WarnerMedia To Debut 2021 Slate On HBO Max and Theaters. Sustainability of Cinemas Remain In Doubt

Warner Bros HBO Max Promo

WarnerMedia officially announced its entire 2021 slate would debut on HBO Max simultaneously with their cinema release dates. The move comes on the heels of their announcement that Wonder Woman 1984 would make the same move. 

Amid rising COVID-19 cases, restricted theaters unable to capture the magic of moviegoing, and skyrocketing use of streaming services, the future of cinemas have never been more in doubt. Once a consistent national pastime, the act of going to the movies has been decimated by the pandemic.

It’s not exactly a surprise, but the two-hour shared experience, surrounded by large crowds, has devolved into a quiet, lifeless experience, with wet-seats, the smell of disinfectant abound, and anxiety about everyone having their masks down to munch on popcorn. Streaming, on the other hand, has none of that—the highs or the lows. While the theatrical model rested their hopes that distributable vaccine would bring the experience back, studios have not waited in shifting their strategies.

In March, cinemas across the United States shut down, and to date, 104 films have been delayed from their original release schedules. But in some cases that wasn’t the only outcome. Several lower-budget and animated movies went directly to streaming, and saw some substantial success. Trolls World Tour earned over $100 million through on-demand, the largest digital debut for a film in history. Disney+ followed up with moving Mulan to a hybrid streaming, pay-per-experience model, with the focus on getting new consumers to sign up. 

(Photo: Warner Bros. Pictures)

While theater chains knew streaming was growing quickly before the pandemic, they never really saw them as an existential threat. In 2019, theaters enjoyed the most successful year in box office history. Nine billion-dollar box office hits led the year, as consumers made it clear that the theatrical experience still mattered. All that has changed. 

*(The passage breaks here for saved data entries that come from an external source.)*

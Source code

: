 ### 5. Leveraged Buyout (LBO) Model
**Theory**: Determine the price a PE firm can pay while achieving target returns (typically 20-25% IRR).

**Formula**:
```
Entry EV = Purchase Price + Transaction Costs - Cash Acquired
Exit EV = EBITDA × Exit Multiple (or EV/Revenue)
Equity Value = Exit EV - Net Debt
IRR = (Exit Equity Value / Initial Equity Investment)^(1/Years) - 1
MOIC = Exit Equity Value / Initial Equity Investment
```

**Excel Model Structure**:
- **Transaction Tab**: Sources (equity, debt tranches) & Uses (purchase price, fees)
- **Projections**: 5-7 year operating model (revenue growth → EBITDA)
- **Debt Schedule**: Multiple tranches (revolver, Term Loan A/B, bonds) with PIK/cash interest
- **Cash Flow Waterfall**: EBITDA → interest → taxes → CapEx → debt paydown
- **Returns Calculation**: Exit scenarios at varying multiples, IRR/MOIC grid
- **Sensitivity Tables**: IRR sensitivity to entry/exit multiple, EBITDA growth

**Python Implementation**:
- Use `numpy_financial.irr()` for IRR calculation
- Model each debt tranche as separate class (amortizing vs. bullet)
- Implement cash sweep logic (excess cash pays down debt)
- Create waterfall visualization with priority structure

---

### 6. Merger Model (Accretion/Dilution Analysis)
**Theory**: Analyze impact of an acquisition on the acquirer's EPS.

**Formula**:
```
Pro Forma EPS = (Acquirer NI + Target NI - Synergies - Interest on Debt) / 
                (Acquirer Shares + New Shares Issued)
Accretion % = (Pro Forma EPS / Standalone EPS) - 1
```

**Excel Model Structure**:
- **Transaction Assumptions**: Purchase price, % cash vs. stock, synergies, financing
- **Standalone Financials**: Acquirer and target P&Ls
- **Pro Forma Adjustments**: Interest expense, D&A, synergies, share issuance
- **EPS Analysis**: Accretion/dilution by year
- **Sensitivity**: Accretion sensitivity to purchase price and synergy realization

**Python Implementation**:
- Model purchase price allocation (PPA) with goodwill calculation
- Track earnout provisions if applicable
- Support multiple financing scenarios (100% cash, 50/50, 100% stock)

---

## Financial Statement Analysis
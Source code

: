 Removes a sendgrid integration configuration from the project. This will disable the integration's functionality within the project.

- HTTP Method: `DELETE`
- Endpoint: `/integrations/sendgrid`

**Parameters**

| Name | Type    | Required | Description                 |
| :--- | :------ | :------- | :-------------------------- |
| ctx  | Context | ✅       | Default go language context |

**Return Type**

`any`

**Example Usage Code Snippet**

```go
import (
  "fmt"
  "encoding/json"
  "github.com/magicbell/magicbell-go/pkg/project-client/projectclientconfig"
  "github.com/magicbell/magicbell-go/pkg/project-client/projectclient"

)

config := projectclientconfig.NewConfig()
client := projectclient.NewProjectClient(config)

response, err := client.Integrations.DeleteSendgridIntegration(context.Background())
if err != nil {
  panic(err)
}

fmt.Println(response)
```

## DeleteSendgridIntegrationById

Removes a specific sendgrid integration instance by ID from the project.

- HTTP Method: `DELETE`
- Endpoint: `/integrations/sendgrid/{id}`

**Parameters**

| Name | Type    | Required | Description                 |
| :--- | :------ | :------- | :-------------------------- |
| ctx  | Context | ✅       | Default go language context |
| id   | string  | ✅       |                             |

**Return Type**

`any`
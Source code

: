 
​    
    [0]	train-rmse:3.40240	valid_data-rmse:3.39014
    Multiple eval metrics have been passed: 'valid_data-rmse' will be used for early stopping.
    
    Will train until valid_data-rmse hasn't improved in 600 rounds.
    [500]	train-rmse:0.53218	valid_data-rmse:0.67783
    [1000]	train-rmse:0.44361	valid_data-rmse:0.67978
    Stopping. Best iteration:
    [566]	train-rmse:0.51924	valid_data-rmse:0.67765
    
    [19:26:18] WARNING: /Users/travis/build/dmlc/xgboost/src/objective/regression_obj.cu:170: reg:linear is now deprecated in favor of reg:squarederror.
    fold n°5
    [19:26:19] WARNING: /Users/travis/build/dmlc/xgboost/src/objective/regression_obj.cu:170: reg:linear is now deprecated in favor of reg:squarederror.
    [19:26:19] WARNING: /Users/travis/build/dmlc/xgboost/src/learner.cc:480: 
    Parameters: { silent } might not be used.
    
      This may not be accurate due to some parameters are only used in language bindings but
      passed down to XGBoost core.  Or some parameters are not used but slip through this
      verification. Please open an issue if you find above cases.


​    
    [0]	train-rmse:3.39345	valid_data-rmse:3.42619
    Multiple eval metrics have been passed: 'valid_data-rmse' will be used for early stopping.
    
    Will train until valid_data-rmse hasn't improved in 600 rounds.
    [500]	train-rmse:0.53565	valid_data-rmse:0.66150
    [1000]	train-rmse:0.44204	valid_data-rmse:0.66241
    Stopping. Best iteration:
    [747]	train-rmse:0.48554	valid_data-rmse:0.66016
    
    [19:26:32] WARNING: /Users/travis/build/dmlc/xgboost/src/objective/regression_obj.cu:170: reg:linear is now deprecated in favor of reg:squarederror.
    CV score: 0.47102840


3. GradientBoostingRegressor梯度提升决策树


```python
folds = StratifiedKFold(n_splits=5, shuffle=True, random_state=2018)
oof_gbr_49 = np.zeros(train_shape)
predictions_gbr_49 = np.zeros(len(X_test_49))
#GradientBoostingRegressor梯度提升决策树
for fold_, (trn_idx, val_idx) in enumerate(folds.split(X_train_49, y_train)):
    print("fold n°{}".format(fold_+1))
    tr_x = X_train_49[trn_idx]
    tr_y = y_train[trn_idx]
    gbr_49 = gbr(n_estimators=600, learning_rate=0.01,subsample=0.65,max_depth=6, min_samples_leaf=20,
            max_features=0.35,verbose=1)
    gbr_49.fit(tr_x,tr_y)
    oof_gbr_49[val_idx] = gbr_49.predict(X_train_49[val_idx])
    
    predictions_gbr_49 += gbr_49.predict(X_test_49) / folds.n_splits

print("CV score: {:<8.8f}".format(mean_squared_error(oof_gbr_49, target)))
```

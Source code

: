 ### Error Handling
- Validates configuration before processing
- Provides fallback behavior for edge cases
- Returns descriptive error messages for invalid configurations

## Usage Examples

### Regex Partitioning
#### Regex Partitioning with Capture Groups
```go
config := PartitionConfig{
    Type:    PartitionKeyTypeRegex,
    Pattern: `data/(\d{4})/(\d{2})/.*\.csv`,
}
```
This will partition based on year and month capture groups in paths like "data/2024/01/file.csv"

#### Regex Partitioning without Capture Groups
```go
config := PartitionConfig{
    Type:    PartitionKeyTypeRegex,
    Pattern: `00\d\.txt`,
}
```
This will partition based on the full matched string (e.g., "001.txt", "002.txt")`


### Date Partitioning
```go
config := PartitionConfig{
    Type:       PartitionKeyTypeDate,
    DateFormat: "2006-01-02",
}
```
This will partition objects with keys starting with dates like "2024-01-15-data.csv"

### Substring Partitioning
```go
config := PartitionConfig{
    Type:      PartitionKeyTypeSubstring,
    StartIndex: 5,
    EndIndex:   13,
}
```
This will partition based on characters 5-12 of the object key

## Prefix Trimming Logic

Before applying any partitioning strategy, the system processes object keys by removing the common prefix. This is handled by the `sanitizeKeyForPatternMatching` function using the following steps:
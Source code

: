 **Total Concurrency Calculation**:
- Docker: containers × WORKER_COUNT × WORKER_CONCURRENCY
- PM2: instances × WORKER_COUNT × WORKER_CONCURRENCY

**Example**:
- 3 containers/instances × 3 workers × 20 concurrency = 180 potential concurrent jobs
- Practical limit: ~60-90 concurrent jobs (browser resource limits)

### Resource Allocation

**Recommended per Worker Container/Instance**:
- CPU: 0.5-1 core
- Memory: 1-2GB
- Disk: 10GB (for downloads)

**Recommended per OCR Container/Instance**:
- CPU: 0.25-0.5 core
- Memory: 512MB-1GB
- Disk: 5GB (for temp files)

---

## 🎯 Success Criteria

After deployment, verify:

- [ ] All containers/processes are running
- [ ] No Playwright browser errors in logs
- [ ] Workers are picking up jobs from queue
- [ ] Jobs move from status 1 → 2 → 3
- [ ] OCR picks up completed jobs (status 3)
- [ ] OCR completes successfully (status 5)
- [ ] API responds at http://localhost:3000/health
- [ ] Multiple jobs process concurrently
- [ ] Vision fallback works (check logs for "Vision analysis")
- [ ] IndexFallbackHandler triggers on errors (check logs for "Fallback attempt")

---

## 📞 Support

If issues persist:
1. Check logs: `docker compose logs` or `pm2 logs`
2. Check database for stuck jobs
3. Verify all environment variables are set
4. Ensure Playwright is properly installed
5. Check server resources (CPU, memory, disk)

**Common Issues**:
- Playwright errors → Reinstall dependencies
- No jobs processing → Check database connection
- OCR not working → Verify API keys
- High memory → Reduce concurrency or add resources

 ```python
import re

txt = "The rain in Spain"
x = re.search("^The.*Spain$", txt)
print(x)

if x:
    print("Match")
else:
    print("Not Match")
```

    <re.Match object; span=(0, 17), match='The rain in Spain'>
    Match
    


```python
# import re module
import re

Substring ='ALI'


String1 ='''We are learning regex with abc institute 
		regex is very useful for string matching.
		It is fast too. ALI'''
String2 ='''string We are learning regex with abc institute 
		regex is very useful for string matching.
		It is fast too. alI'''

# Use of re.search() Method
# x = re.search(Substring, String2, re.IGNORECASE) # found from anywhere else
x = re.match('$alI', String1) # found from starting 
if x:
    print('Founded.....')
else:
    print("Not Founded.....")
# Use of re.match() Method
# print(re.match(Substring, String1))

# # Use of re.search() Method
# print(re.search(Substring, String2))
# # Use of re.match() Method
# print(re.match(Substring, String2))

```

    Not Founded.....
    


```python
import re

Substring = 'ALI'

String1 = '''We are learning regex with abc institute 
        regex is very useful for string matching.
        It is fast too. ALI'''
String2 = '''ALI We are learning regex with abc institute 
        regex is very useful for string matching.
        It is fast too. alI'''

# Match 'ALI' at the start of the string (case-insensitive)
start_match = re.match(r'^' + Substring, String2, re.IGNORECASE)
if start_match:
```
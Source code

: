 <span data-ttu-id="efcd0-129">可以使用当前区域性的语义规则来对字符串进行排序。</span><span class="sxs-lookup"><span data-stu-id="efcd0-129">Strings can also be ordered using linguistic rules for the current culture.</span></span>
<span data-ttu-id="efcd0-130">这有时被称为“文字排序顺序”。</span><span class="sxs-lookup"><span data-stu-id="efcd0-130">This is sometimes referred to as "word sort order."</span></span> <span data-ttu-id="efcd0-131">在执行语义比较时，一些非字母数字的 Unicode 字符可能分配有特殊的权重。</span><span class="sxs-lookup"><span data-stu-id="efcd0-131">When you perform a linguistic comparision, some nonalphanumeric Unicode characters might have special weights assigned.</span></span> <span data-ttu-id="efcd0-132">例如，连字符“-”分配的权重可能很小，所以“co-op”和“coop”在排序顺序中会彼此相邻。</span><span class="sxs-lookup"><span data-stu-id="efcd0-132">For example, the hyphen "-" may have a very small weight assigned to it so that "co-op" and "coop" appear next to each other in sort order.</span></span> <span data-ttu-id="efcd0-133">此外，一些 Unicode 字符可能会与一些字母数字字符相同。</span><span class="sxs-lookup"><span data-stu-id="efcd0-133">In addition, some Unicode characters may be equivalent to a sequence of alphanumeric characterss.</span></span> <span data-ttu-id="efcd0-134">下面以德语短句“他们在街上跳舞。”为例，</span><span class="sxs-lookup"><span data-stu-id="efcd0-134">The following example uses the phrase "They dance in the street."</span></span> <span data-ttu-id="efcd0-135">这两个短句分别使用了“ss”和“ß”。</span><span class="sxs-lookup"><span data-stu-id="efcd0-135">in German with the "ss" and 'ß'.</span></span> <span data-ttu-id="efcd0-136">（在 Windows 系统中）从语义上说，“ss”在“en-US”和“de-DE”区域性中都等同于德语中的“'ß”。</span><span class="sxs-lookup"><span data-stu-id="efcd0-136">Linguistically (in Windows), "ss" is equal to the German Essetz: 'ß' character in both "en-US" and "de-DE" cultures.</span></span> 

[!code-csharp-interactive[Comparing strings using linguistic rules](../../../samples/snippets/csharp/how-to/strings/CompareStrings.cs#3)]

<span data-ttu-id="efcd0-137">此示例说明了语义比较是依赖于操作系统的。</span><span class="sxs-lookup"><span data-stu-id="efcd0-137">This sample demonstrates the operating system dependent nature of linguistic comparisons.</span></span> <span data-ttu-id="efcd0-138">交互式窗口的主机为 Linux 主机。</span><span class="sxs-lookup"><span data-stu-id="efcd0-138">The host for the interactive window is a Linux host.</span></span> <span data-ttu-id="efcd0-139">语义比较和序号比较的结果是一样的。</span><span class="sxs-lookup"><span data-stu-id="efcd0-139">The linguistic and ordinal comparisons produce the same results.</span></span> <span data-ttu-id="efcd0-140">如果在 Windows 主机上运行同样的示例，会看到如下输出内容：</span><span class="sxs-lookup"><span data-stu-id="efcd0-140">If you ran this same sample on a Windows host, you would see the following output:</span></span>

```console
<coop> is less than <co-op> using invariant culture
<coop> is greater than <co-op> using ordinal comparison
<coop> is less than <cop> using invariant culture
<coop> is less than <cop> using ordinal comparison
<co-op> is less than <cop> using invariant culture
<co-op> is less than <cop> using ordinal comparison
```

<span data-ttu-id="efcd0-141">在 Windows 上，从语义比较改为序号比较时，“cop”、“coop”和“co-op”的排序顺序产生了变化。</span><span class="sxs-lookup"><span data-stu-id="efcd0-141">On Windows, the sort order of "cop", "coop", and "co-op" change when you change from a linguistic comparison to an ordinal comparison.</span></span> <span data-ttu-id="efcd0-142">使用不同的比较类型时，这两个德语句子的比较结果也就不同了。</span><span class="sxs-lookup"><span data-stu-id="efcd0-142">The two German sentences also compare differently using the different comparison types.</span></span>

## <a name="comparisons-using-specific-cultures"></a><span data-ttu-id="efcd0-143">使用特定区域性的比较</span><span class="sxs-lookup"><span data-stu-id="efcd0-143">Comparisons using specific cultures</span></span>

Before the pandemic, Netflix was evolving into a media superpower that was moving beyond streaming’s roots—in old content and to replace DVD collections and movie rentals— and into the space previously occupied by network and cable television, and even theatrical films. That change accelerated in recent years with Hulu, Amazon Prime, and other services. Soon enough, streaming overtook television. In a study from Deloitte, close to 70 percent of audiences paid for internet video services, compared to 65 percent who paid for cable. 

Flush with cash, Netflix too aim at cinematic feature films. Prestige filmmakers began to create content exclusively for streaming. Roma, which won an Academy Award for best international film, was a Netflix exclusive. In 2020, two Netflix films, The Irishman and Marriage Story, were nominated for Best Picture. 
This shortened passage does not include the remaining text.